══ Materials provided ══

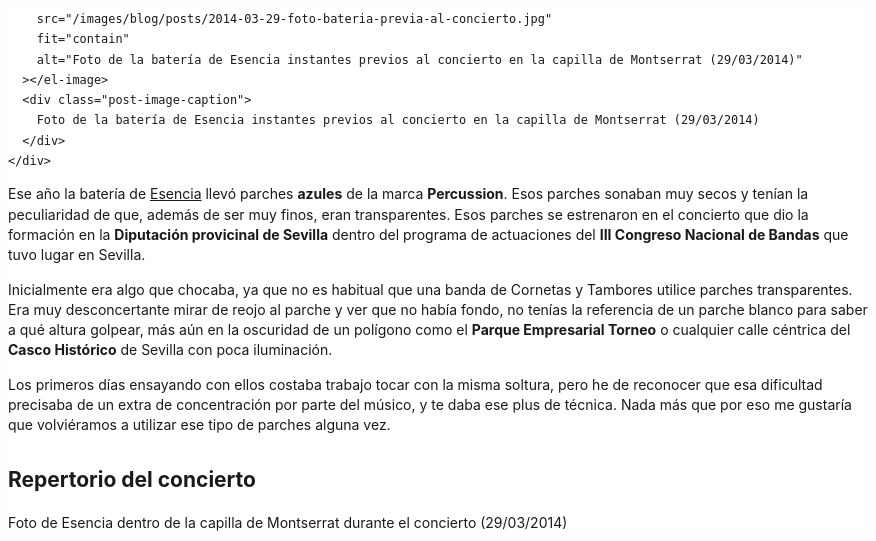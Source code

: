         src="/images/blog/posts/2014-03-29-foto-bateria-previa-al-concierto.jpg"
        fit="contain"
        alt="Foto de la batería de Esencia instantes previos al concierto en la capilla de Montserrat (29/03/2014)"
      ></el-image>
      <div class="post-image-caption">
        Foto de la batería de Esencia instantes previos al concierto en la capilla de Montserrat (29/03/2014)
      </div>
    </div>
  </el-col>
</el-row>

Ese año la batería de [Esencia](https://amigosdeesencia.com "Banda de Cornetas y Tambores Esencia") llevó parches **azules** de la marca **Percussion**. Esos parches sonaban muy secos y tenían la peculiaridad de que, además de ser muy finos, eran transparentes. Esos parches se estrenaron en el concierto que dio la formación en la **Diputación provicinal de Sevilla** dentro del programa de actuaciones del **III Congreso Nacional de Bandas** que tuvo lugar en Sevilla.

Inicialmente era algo que chocaba, ya que no es habitual que una banda de Cornetas y Tambores utilice parches transparentes. Era muy desconcertante mirar de reojo al parche y ver que no había fondo, no tenías la referencia de un parche blanco para saber a qué altura golpear, más aún en la oscuridad de un polígono como el **Parque Empresarial Torneo** o cualquier calle céntrica del **Casco Histórico** de Sevilla con poca iluminación. 

Los primeros días ensayando con ellos costaba trabajo tocar con la misma soltura, pero he de reconocer que 
esa dificultad precisaba de un extra de concentración por parte del músico, y te daba ese plus de técnica. Nada más que por eso me gustaría que volviéramos a utilizar ese tipo de parches alguna vez.

## Repertorio del concierto

<el-row>
  <el-col
    :xs="24"
    :sm="24"
    :md="24"
    :lg="{
      span: 12,
      offset: 6
    }"
  >
    <div class="post-image-container">
      <el-image
        class="post-image"
        src="/images/blog/posts/2014-03-29-foto-esencia-en-capilla-de-montserrat.jpg"
        fit="contain"
        alt="Foto de Esencia dentro de la capilla de Montserrat durante el concierto (29/03/2014)"
      ></el-image>
      <div class="post-image-caption">
        Foto de Esencia dentro de la capilla de Montserrat durante el concierto (29/03/2014)
      </div>
    </div>
  </el-col>
</el-row>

═══

### [Your task]
In the records above, find every line with the word "previos" and copy it.

### [Result for this exercise]
        alt="Foto de la batería de Esencia instantes previos al concierto en la capilla de Montserrat (29/03/2014)"
        Foto de la batería de Esencia instantes previos al concierto en la capilla de Montserrat (29/03/2014)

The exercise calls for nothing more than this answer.